SOLVE: Synergy of Language-Vision and End-to-End Networks for Autonomous Driving
Xuesong Chen, Linjiang Huang, Tao Ma, Rongyao Fang, Shaoshuai Shi, Hongsheng Li
TL;DR
The paper addresses the challenge of integrating Vision-Language Models with end-to-end autonomous driving to improve planning under real-time constraints. It proposes SOLVE, a framework that combines a Sequential Q-Former for feature-level knowledge sharing, a Trajectory Chain-of-Thought (T-CoT) for coarse-to-fine trajectory reasoning with a $36$-trajectory bank, and a time-decoupled, memory-based strategy to fuse high-quality VLM outputs with an efficient E2E planner.

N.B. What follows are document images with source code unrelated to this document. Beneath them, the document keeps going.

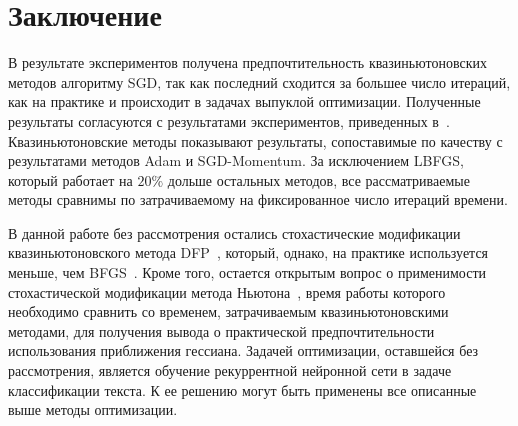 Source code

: \documentclass[preprint,12pt]{elsarticle}
\begin{document}
\section{Заключение}
\label{S:4}
В результате экспериментов получена предпочтительность квазиньютоновских методов алгоритму SGD, так как последний сходится за большее число итераций, как на практике и происходит в задачах выпуклой оптимизации. Полученные результаты согласуются с результатами экспериментов, приведенных в~\cite{multibatchLBFGS, BB-DL}.
Квазиньютоновские методы показывают результаты, сопоставимые по качеству с результатами методов Adam и SGD-Momentum.
За исключением LBFGS, который работает на $20\%$ дольше остальных методов, все рассматриваемые методы сравнимы по затрачиваемому на фиксированное число итераций времени.

В данной работе без рассмотрения остались стохастические модификации квазиньютоновского метода DFP~\cite{DFPorig}, который, однако, на практике используется меньше, чем BFGS~\cite{numopt}. %
Кроме того, остается открытым вопрос о применимости стохастической модификации метода Ньютона~\cite{numopt}, время работы которого необходимо сравнить со временем, затрачиваемым квазиньютоновскими методами, для получения вывода о практической предпочтительности использования приближения гессиана. 
Задачей оптимизации, оставшейся без рассмотрения, является обучение рекуррентной нейронной сети в задаче классификации текста.
К ее решению могут быть применены все описанные выше методы оптимизации.




\end{document}
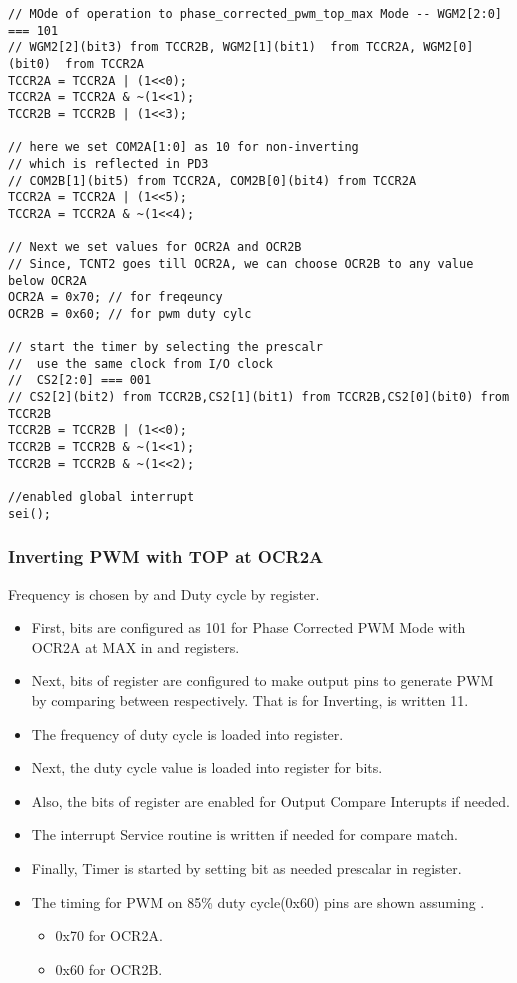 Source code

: \documentclass{article}
\begin{document}
\begin{verbatim}
// MOde of operation to phase_corrected_pwm_top_max Mode -- WGM2[2:0] === 101
// WGM2[2](bit3) from TCCR2B, WGM2[1](bit1)  from TCCR2A, WGM2[0](bit0)  from TCCR2A
TCCR2A = TCCR2A | (1<<0);
TCCR2A = TCCR2A & ~(1<<1);
TCCR2B = TCCR2B | (1<<3);		

// here we set COM2A[1:0] as 10 for non-inverting
// which is reflected in PD3
// COM2B[1](bit5) from TCCR2A, COM2B[0](bit4) from TCCR2A
TCCR2A = TCCR2A | (1<<5);
TCCR2A = TCCR2A & ~(1<<4);
    
// Next we set values for OCR2A and OCR2B
// Since, TCNT2 goes till OCR2A, we can choose OCR2B to any value below OCR2A
OCR2A = 0x70; // for freqeuncy
OCR2B = 0x60; // for pwm duty cylc

// start the timer by selecting the prescalr
//  use the same clock from I/O clock
//  CS2[2:0] === 001
// CS2[2](bit2) from TCCR2B,CS2[1](bit1) from TCCR2B,CS2[0](bit0) from TCCR2B
TCCR2B = TCCR2B | (1<<0);
TCCR2B = TCCR2B & ~(1<<1);
TCCR2B = TCCR2B & ~(1<<2);

//enabled global interrupt
sei();
\end{verbatim}

\subsubsection{Inverting PWM with TOP at  OCR2A}
\quad Frequency is chosen by  and Duty cycle by  register.
\begin{itemize}
    \item First,  bits are configured as 101 for Phase Corrected PWM Mode with OCR2A at MAX in  and  registers.
    \item Next,   bits of  register are configured to make output  pins to generate PWM by comparing between  respectively. That is for Inverting,  is written 11.
    \item The frequency of duty cycle is loaded into  register.
    \item Next, the duty cycle value is loaded into  register for  bits.
    \item Also, the  bits of  register  are enabled for Output Compare Interupts if needed.
    \item The interrupt Service routine is written if needed for compare match.
    \item Finally, Timer is started by setting  bit as needed prescalar in  register.
    \item The timing for PWM on 85\% duty cycle(0x60)   pins are shown assuming .
    \begin{itemize}
        \item 0x70 for OCR2A.
        \item 0x60 for OCR2B.
    \end{itemize}
\end{itemize}
\end{document}
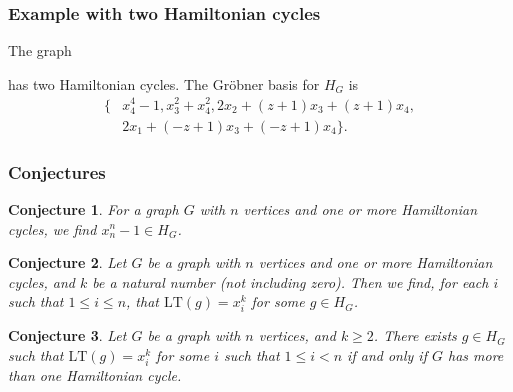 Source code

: \documentclass{beamer}
\newtheorem{conjecture}{Conjecture}
\begin{document}
\begin{frame}
\frametitle{Example with two Hamiltonian cycles}
The graph
\begin{center}
\end{center}
has two Hamiltonian cycles. The Gr\"obner basis for $H_G$ is
\begin{align*}
	\{& x_4^4-1, x_3^2+x_4^2, 2x_2+(z+1)x_3+(z+1)x_4,\\& 2x_1+(-z+1)x_3+(-z+1)x_4\}.
\end{align*}
\end{frame}

\begin{frame}
\frametitle{Conjectures}
\begin{conjecture}
	For a graph $G$ with $n$ vertices and one or more Hamiltonian cycles, we find $x_n^n - 1 \in H_G$.
\end{conjecture}
\begin{conjecture}
	Let $G$ be a graph with $n$ vertices and one or more Hamiltonian cycles, and $k$ be a natural number (not including zero). Then we find, for each $i$ such that $1 \leq i \leq n$, that $\mathrm{LT}(g) = x_i^k$ for some $g \in H_G$.
\end{conjecture}
\begin{conjecture}
	Let $G$ be a graph with $n$ vertices, and $k \geq 2$. There exists $g \in H_G$ such that $\mathrm{LT}(g) = x_i^k$ for some $i$ such that $1 \leq i < n$ if and only if $G$ has more than one Hamiltonian cycle.
\end{conjecture}
\end{frame}
\end{document}
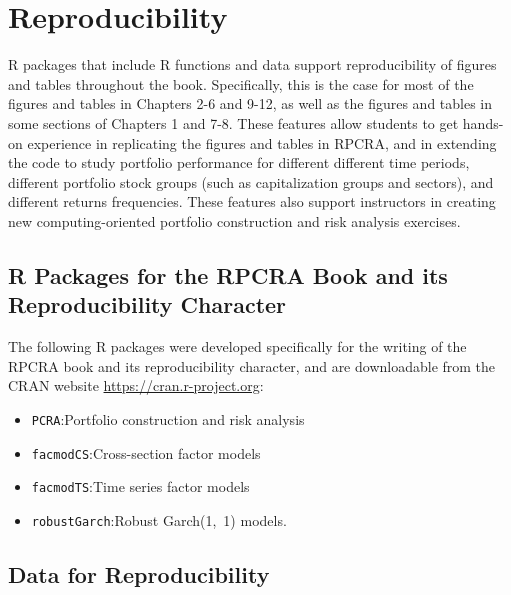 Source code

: \documentclass[graybox,envcountchap,sectrefs]{svmono}\usepackage[]{graphicx}\usepackage[]{xcolor}
\begin{document}
\section*{Reproducibility}

R packages that include R functions and data support reproducibility
of figures and tables throughout the book. Specifically, this is the
case for most of the figures and tables in Chapters 2-6 and 9-12,
as well as the figures and tables in some sections of Chapters 1 and
7-8. These features allow students to get hands-on experience in replicating
the figures and tables in RPCRA, and in extending the code to study
portfolio performance for different different time periods, different
portfolio stock groups (such as capitalization groups and sectors),
and different returns frequencies. These features also support instructors
in creating new computing-oriented portfolio construction and risk
analysis exercises.

\subsection*{R Packages for the RPCRA Book and its Reproducibility Character}

The following R packages were developed specifically for the writing
of the RPCRA book and its reproducibility character, and are downloadable
from the CRAN website \url{https://cran.r-project.org}:
\begin{itemize}
\item \texttt{PCRA}:\quad{}Portfolio construction and risk analysis
\item \texttt{facmodCS}:\quad{}Cross-section factor models
\item \texttt{facmodTS}:\quad{}Time series factor models
\item \texttt{robustGarch}:\quad{}Robust Garch(1,\ 1) models.
\end{itemize}

\subsection*{Data for Reproducibility}
\end{document}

A multi-stage training regimen, including LoRA-based QA prompts and joint optimization, enables effective cross-domain supervision; evaluations on the nuScenes dataset demonstrate state-of-the-art open-loop planning performance and improved safety metrics. The results indicate that sharing a visual encoder between VLM and E2E branches, coupled with trajectory-level CoT and asynchronous initialization from VLM forecasts, yields robust, real-time capable autonomous driving with enhanced interpretability and reasoning.”
Abstract
The integration of Vision-Language Models (VLMs) into autonomous driving systems has shown promise in addressing key challenges such as learning complexity, interpretability, and common-sense reasoning. However, existing approaches often struggle with efficient integration and realtime decision-making due to computational demands. In this paper, we introduce SOLVE, an innovative framework that synergizes VLMs with end-to-end (E2E) models to enhance autonomous vehicle planning. Our approach emphasizes knowledge sharing at the feature level through a shared visual encoder, enabling comprehensive interaction between VLM and E2E components. We propose a Trajectory Chain-of-Thought (T-CoT) paradigm, which progressively refines trajectory predictions, reducing uncertainty and improving accuracy. By employing a temporal decoupling strategy, SOLVE achieves efficient cooperation by aligning high-quality VLM outputs with E2E real-time performance. Evaluated on the nuScenes dataset, our method demonstrates significant improvements in trajectory prediction accuracy, paving the way for more robust and reliable autonomous driving systems.